Berliner Poesiefestival: Großmutters sieben Pässe

Das Berliner Poesiefestival diskutiert über den Balkan als Kulturraum und die Rolle der Dichtung in einer Ära der Konflikte.

Vor über 20 Jahren war der Balkan eine sich auflösende Region, überzogen von Hass, Krieg und Gewalt, eine gebeutelte Landschaft, aus der die Menschen flohen. Viele sind inzwischen zurückgekehrt und beobachten nun andere Flüchtende unter ihren Balkonen mit Argwohn und Angst, denn selbst fühlen sie sich als Opfer der großen Politik. Wie nehmen Dichter die fragmentierte Region wahr, auf der der Nationalismus die einzige Bindekraft zu sein scheint und die gerne als „Hinterhof Europas“ bezeichnet wird? Wie erleben sie ihre Herkunftsländer, die in den Nachrichten nur noch als „Balkanroute“ firmiert, als Transitzone, die nach Belieben geöffnet oder geschlossen werden kann?

Mit dem eingängigen Bild des „Balkan Balcony“ näherten sich sieben Autorinnen und Autoren auf dem von der Berliner Literaturwerkstatt ausgerichteten Poesiefestival der neuen Konfliktzone.

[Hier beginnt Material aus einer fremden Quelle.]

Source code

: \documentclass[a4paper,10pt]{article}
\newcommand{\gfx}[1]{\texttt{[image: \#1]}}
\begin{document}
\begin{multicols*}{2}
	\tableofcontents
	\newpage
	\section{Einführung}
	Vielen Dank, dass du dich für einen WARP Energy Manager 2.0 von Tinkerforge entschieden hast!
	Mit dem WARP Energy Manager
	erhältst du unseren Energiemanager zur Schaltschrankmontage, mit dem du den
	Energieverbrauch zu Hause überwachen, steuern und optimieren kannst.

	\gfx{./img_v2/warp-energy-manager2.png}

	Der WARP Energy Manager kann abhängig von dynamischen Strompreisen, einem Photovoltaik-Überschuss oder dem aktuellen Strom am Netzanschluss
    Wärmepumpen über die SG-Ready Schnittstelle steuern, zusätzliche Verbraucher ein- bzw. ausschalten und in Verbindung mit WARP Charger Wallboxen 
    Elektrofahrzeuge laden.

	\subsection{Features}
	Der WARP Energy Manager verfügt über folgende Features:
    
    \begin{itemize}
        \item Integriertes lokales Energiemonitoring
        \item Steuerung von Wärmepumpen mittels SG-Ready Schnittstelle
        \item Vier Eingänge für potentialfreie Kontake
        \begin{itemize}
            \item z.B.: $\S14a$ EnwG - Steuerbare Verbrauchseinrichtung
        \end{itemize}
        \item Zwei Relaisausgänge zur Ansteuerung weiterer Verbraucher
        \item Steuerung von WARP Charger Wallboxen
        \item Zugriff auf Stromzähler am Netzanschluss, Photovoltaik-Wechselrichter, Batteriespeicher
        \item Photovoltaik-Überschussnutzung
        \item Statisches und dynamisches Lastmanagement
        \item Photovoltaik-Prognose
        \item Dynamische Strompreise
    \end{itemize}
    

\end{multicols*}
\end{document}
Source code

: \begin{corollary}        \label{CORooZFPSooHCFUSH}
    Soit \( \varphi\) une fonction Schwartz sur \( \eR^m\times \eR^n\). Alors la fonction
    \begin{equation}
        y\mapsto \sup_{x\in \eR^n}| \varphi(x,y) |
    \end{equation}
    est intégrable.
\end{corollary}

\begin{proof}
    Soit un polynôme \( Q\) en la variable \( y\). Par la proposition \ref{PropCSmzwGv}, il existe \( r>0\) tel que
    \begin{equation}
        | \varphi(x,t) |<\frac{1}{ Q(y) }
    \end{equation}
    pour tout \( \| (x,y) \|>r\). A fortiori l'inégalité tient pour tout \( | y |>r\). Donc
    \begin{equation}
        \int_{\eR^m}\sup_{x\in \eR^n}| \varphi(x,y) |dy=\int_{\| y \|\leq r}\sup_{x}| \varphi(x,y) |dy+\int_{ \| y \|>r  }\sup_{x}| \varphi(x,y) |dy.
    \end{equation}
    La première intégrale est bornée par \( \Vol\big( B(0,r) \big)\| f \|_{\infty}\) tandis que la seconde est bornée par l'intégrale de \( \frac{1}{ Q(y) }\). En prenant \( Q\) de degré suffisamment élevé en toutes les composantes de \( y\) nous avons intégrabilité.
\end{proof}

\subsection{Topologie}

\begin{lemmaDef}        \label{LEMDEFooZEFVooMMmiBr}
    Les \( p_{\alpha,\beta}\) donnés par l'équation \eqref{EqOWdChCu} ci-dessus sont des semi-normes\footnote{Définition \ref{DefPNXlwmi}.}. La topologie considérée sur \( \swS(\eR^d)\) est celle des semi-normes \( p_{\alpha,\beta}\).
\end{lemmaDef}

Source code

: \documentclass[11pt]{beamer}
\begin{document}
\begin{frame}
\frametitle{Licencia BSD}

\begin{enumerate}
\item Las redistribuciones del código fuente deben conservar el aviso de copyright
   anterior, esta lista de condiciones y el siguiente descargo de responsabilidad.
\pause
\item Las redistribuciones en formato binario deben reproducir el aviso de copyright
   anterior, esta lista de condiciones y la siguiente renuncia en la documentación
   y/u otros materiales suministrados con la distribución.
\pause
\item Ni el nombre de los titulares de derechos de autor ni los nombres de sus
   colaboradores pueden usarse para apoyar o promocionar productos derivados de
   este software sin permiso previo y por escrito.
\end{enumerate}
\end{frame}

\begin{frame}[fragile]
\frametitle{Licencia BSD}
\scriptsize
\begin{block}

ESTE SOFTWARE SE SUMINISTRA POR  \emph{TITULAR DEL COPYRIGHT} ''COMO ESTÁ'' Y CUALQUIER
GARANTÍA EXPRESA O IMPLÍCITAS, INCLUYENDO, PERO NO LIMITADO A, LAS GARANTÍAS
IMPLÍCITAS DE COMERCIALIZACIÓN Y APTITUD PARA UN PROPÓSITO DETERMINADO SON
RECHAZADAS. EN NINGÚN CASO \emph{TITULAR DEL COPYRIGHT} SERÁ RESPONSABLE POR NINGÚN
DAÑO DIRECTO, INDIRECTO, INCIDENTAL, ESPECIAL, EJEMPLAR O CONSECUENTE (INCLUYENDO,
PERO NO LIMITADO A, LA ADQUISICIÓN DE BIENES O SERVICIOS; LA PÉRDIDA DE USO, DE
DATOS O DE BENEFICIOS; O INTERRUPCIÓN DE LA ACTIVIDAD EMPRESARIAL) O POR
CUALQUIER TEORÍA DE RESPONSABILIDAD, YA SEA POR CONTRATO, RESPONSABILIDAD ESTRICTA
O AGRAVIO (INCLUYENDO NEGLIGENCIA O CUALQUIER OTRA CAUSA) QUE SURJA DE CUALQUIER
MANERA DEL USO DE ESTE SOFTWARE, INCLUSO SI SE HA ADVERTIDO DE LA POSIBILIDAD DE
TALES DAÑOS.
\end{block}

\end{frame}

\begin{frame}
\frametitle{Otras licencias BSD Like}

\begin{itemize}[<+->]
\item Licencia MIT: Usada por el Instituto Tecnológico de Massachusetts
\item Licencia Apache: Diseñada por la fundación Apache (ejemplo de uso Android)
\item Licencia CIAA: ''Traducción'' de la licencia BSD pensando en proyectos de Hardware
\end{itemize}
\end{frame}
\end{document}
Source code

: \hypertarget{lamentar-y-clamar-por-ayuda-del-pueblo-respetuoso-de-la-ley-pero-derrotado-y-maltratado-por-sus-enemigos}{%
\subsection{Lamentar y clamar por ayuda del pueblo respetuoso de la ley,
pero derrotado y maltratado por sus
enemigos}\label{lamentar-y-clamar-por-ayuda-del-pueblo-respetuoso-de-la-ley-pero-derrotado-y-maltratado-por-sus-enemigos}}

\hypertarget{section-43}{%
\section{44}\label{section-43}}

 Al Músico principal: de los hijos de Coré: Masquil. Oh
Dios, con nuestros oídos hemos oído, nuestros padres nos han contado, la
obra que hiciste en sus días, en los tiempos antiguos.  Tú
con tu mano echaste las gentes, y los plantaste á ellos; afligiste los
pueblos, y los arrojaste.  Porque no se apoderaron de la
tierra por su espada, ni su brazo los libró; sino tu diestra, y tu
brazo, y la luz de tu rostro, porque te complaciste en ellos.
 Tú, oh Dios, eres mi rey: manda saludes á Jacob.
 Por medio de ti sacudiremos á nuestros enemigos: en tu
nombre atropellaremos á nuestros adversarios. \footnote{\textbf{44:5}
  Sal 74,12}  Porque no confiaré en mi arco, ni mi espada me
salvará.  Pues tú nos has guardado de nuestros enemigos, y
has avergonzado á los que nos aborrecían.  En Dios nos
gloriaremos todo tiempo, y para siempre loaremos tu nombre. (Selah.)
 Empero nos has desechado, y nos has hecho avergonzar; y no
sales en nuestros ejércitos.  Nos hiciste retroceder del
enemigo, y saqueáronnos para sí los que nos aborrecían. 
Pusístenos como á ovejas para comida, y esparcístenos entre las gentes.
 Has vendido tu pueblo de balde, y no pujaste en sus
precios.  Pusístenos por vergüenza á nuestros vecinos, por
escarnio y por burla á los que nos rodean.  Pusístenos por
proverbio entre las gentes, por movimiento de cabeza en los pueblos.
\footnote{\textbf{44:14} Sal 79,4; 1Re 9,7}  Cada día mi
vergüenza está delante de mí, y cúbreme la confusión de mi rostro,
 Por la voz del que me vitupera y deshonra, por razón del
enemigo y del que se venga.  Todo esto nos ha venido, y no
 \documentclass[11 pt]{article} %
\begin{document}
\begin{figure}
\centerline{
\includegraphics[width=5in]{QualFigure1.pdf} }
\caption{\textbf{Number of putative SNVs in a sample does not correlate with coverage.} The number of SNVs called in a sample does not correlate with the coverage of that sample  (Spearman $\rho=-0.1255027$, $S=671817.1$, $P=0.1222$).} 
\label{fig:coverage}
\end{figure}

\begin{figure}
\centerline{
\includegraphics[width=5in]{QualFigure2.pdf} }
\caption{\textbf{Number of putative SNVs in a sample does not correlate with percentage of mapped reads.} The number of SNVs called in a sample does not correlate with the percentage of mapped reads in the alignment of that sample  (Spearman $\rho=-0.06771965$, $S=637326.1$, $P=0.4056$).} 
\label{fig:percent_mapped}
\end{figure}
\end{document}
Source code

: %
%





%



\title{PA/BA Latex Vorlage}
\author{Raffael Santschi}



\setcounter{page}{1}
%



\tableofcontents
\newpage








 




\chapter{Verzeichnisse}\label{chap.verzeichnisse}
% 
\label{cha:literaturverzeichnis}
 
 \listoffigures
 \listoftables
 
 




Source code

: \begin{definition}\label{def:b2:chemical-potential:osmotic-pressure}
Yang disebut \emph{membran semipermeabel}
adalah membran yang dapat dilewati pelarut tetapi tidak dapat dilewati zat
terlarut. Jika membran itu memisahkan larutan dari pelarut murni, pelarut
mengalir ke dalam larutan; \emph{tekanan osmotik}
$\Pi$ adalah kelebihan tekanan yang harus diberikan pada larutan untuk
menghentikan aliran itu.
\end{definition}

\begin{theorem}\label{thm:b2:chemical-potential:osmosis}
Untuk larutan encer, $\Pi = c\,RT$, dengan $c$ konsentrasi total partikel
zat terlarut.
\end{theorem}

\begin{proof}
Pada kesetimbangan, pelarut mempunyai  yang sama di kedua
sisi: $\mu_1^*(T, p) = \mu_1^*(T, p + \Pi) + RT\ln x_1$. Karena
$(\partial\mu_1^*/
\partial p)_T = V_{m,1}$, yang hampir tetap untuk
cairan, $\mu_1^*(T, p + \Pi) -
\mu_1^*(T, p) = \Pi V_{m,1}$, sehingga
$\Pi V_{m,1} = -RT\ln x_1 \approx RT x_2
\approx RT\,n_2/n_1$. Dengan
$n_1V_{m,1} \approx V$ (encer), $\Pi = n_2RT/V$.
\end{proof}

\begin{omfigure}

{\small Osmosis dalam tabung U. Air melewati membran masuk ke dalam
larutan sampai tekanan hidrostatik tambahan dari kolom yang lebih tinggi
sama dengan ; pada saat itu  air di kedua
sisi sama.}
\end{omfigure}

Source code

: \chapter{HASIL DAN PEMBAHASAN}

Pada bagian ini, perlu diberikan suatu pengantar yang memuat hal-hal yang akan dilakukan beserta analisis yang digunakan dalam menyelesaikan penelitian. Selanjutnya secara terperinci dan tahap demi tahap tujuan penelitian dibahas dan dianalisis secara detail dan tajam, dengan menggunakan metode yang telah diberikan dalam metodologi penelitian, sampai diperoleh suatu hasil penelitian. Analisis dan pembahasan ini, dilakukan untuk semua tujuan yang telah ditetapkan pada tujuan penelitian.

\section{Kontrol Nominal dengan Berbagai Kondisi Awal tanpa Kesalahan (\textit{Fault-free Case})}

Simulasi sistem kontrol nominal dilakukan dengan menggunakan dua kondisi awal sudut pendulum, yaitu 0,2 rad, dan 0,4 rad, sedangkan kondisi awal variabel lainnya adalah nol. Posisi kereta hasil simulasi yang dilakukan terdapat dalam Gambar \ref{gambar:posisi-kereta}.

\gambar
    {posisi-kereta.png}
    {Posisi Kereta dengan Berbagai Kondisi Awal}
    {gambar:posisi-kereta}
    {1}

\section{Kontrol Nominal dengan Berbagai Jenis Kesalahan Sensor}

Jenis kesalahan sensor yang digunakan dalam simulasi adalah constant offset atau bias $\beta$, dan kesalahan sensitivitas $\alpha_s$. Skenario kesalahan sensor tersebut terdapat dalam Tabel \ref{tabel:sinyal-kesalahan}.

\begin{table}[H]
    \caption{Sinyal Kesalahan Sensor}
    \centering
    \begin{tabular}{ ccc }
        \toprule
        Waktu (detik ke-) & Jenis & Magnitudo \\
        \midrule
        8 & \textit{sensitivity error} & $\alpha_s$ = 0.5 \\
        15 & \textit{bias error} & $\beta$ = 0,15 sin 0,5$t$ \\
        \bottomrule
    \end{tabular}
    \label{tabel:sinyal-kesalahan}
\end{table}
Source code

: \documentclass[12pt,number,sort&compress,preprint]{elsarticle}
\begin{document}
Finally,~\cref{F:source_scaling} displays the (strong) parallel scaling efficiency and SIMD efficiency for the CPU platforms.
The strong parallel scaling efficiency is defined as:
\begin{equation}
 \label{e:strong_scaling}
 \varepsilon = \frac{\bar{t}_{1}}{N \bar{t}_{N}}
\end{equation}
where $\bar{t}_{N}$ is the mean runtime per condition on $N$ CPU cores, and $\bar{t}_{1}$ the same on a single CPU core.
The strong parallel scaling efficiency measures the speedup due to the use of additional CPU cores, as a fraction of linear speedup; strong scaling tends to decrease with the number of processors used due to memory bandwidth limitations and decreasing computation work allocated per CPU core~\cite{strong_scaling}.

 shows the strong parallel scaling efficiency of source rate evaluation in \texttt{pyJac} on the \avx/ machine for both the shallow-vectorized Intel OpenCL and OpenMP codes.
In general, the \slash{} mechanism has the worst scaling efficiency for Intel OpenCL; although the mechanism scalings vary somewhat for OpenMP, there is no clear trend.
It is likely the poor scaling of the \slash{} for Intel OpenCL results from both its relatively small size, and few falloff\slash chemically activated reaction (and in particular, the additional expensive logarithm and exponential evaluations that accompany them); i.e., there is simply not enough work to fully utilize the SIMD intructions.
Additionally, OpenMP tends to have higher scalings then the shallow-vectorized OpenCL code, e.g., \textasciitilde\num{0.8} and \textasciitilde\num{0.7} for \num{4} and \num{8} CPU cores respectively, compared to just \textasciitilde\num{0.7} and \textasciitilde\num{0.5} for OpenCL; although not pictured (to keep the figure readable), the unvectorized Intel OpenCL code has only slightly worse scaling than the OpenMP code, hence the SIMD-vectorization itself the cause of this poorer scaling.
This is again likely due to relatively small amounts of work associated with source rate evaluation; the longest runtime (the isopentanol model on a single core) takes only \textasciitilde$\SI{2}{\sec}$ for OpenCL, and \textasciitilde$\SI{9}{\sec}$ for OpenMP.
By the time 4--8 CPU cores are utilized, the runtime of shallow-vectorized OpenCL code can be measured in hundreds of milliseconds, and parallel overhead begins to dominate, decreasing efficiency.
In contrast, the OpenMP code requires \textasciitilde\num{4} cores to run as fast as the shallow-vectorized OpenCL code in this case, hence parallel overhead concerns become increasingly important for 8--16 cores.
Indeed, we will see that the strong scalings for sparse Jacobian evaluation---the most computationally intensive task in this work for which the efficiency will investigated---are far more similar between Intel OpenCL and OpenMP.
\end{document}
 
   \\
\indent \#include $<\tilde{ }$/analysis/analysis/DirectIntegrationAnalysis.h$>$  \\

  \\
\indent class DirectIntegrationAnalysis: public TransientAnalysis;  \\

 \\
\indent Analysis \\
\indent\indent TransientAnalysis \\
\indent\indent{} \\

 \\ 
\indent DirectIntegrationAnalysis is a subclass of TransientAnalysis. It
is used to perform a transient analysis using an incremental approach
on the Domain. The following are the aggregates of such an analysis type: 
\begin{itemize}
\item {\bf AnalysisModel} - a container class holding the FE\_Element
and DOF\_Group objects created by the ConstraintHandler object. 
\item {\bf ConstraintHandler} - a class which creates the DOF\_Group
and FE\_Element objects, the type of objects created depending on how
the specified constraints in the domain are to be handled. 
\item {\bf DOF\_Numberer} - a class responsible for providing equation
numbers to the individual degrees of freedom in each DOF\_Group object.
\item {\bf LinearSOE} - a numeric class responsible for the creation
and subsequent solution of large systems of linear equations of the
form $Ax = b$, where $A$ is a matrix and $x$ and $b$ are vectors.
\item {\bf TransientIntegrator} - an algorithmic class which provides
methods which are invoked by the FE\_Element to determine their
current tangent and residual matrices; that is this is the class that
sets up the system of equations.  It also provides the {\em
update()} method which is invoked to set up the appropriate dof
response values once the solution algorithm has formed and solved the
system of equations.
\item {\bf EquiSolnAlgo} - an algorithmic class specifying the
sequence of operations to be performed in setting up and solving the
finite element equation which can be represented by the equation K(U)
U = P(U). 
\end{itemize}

Den Balkan seiner Kindheit gebe es nicht mehr, leitete Kurator Nikola Madzirov ein, sondern nur noch einen Raum, durch den man fliehe. Gerade von den Balkonen aus, von den Beobachtungsposten, sei das „Haus des Vertrauens“ zu errichten.

Für die in Deutschland lebende Lindita Arapi ist der Balkan aber nicht nur ein realer Ort, sondern eine Fiktion. Gerade in ihrer lange isolierten Heimat Albanien verbindet sich mit ihm die Vision des Anschlusses an die Welt. Insofern sei der Balkan, bei aller Last und Schimpflichkeit, auch ein farbiger Mythos. Die Stärke des Balkans liege, so Damir Šodan, in seiner Vielfalt, aus der eine „absurde Einheit“ erstehe. Seine kroatische Großmutter, erzählt er, habe im Laufe ihres Lebens sieben verschiedene Pässe besessen.

Die EU ist zur Obsession für die Balkanländer geworden

Die in Großbritannien lebende Bulgarin Kapka Kassabova sieht ein Problem der Balkanländer darin, dass sie ihr osmanisches Erbe verweigerten und immer nur nach Westen schielten. „Der Beitritt zur EU ist zu einer Obsession geworden“, erklärt sie, „der Beweis, endlich als Volleuropäer akzeptiert zu werden“.

Dabei, so könnte man mit Carl Schmitt formulieren, ist der Balkan für die EU sozusagen die eigene Frage in Gestalt, „ihr Spiegel“, wie die in Serbien lebende Ana Ristovik behauptet. „Europa will nicht wie der Balkan werden, ist aber so.“ Und Arapi sekundierte, dass der Versuch, dem Balkan den Nationalismus auszutreiben, nun umgeschlagen sei und in Europa wilde Blüten treibe.

Aber wie immer man den Balkan auch wahrnimmt, ob als Ort, an dem „schreckliche Dinge passieren“ (Ristovik), als Sehnsuchtsort oder als reines Konstrukt, wie der Slowene Aleš Šteger glaubt, er ist ein Schauplatz realer Ereignisse, der sich auch in der Dichtung niederschlägt. „Mutter unser/Die du bist in Körpern/Zerstörung sei dein Name/Komm zumindest zu mir/ In deiner Verbannung“, schreibt Šteger, der in den Flüchtlingscamps auf dem Balkan unterwegs war.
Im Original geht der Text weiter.